The 28 applicants for the job will come before the council over two as-yet-undetermined days and pitch their candidacy for three minutes. The council will then choose up to 10 finalists to bring back for more-extensive interviews. The entire process will be done publicly, as mandated by state open meetings law.
It is a compromise plan that broke a 3-3 deadlock between council members who wanted to hear from all 28 applicants and those who wanted to winnow the field to finalists for more in-depth interviews.
"I think you all recognize that we are tied 3-3," Mayor Dave Edler said before the impasse was broken. "We could, I suppose, arm-wrestle (to break the tie)."
Such tie votes lay bare the need to replace Johnson, who is leaving for the state Legislature, and give some indication of how influential his replacement could be. The six council members who will pick Johnson's replacement tend to break down into two three-member blocs.

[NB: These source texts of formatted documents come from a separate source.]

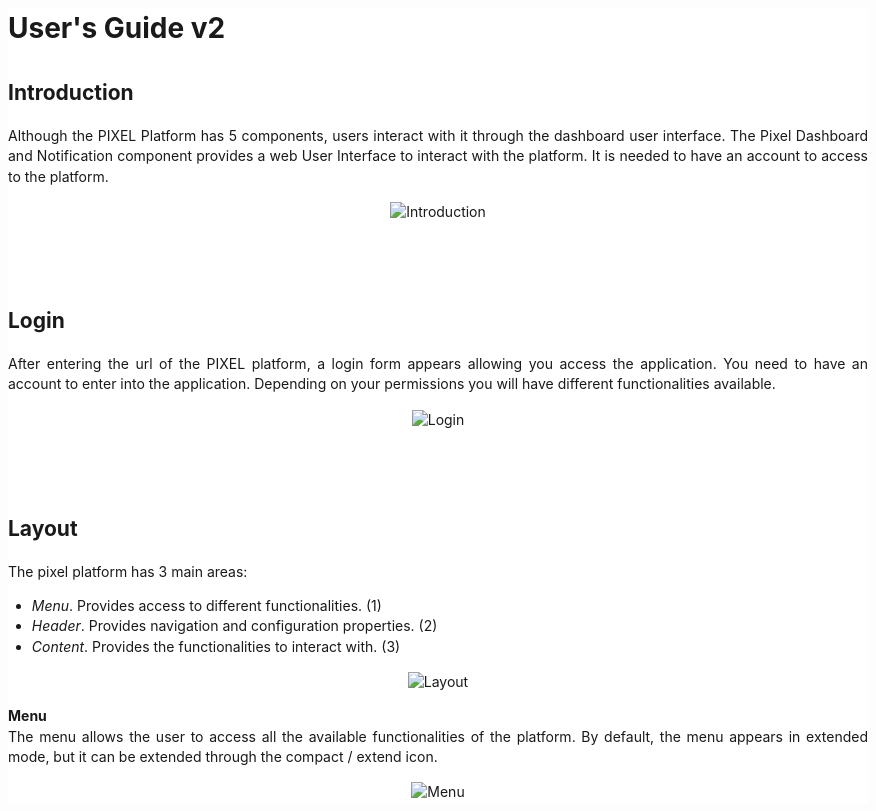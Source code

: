 # User's Guide v2

## Introduction
<div align="justify">

Although the PIXEL Platform has 5 components, users interact with it through the dashboard user interface.
The Pixel Dashboard and Notification component provides a web User Interface to interact with the platform. 
It is needed to have an account to access to the platform.

<p align="center">
<img src="https://github.com/pixel-ports/docs-hub-dashboard/raw/master/docs/img/user_guide/introduction.png" alt="Introduction" align="center" />
</p>

</div>
<br/><br/>

## Login
<div align="justify">

After entering the url of the PIXEL platform, a login form appears allowing you access the application.  You need to have an account to enter into the application. Depending on your permissions you will have different functionalities available.
<p align="center">
<img src="https://github.com/pixel-ports/docs-hub-dashboard/raw/master/docs/img/user_guide/Login_page.png" alt="Login" align="center" />
</p>

</div>
<br/><br/>

## Layout
<div align="justify">

The pixel platform has 3 main areas:
  - *Menu*. Provides access to different functionalities. (1)
  - *Header*. Provides navigation and configuration properties. (2)
  - *Content*. Provides the functionalities to interact with. (3)

<p align="center">
<img src="https://github.com/pixel-ports/docs-hub-dashboard/raw/master/docs/img/user_guide/layout.png" alt="Layout" align="center" />
</p>

**Menu**<br/>
The menu allows the user to access all the available functionalities of the platform.
By default, the menu appears in extended mode, but it can be extended through the compact / extend icon.

<p align="center">
<img src="https://github.com/pixel-ports/docs-hub-dashboard/raw/master/docs/img/user_guide/menu.png" alt="Menu" align="center" />
</p>
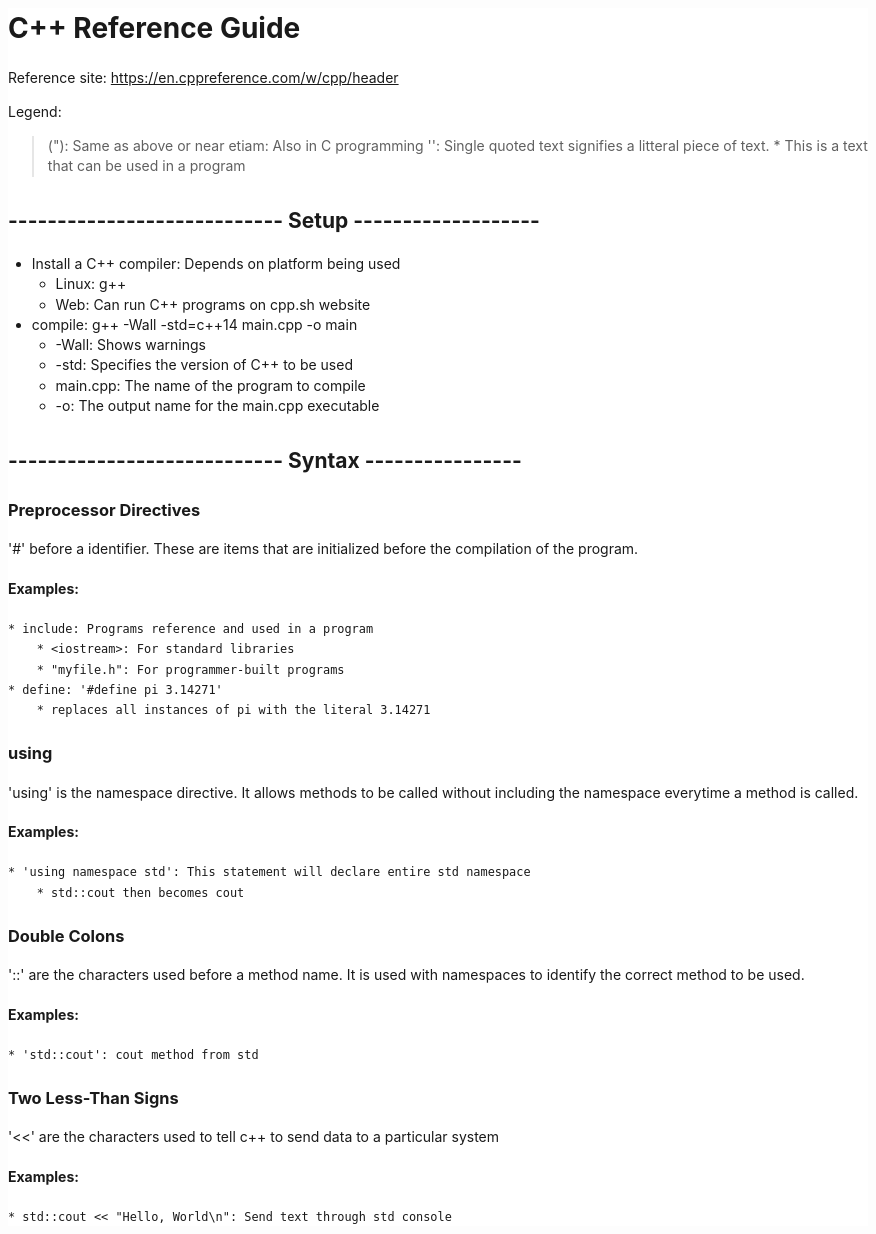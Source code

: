 # C++ Reference Guide

Reference site: https://en.cppreference.com/w/cpp/header

Legend:
>("): Same as above or near
>etiam: Also in C programming
>'': Single quoted text signifies a litteral piece of text.
	* This is a text that can be used in a program

## ---------------------------- Setup -------------------

* Install a C++ compiler: Depends on platform being used
	* Linux: g++
	* Web: Can run C++ programs on cpp.sh website
* compile: g++ -Wall -std=c++14 main.cpp -o main
	* -Wall: Shows warnings
	* -std: Specifies the version of C++ to be used
	* main.cpp: The name of the program to compile
	* -o: The output name for the main.cpp executable

## ---------------------------- Syntax ----------------

### Preprocessor Directives
'#' before a identifier. These are items that are initialized before the compilation of the program.
#### Examples:
	* include: Programs reference and used in a program
		* <iostream>: For standard libraries
		* "myfile.h": For programmer-built programs
	* define: '#define pi 3.14271'
		* replaces all instances of pi with the literal 3.14271

### using
'using' is the namespace directive. It allows methods to be called without including the namespace everytime a method is called.
#### Examples:
	* 'using namespace std': This statement will declare entire std namespace
		* std::cout then becomes cout

### Double Colons
'::' are the characters used before a method name. It is used with namespaces to identify the correct method to be used.
#### Examples:
	* 'std::cout': cout method from std

### Two Less-Than Signs
'<<' are the characters used to tell c++ to send data to a particular system
#### Examples:
	* std::cout << "Hello, World\n": Send text through std console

That was apparent Monday when Johnson left a budget session early to interview potential legislative aides in Olympia. Councilmen Micah Cawley, Bill Lover and Rick Ensey voted in favor of proposals to freeze city hiring and to eliminate some vacant city positions. The other three council members, Kathy Coffey, Neil McClure and Edler, voted against the measures. Without Johnson to cast the deciding vote, both measures deadlocked 3-3 and therefore failed.
The sides were the same on Tuesday.
Edler, Coffey and McClure argued the council should interview only finalists, while Cawley, Lover and Ensey pushed for hearing from all the candidates. The discussion was complicated by the sheer number of applicants. No fewer than 29 people applied for the rare midterm vacancy, created by Johnson's planned resignation.
Even though one of them, David Smith, was disqualified because he lives outside Yakima's city limits, the time it would take to interview the remaining 28 was an issue.
"I don't care if it takes three days," Cawley said.
Coffey argued that the council wouldn't have time to interview with much depth if it interviewed all 28 candidates.
"Are we interested in what they look like? Is that what it is?" she asked incredulously.
Near 10 p.m., McClure broke the tie by agreeing to a compromise plan suggested by Lover -- that there be a short statement from each followed by more extensive interviews.
This was all done in an open, public session, contrary to what council members expected as recently as last week.
The council is precluded by open-meetings laws from winnowing the field of applicants in closed session. An exemption from those laws is provided so the council can evaluate applicants behind closed doors. But that exemption is narrowly drawn, Senior Assistant City Attorney Helen Harvey explained to the council on Tuesday.
"Narrowing the pool of applicants in executive session is beyond the scope of the executive session exemption for evaluating applicants," she said.
Though Johnson is still on the council until Dec. 29, he was not at Tuesday's meeting because he was in Olympia preparing for next year's legislative session. He will not participate in choosing his replacement.
Last month, Johnson beat Democrat Vickie Ybarra for the right to replace retiring veteran 14th District state lawmaker Mary Skinner, R-Yakima.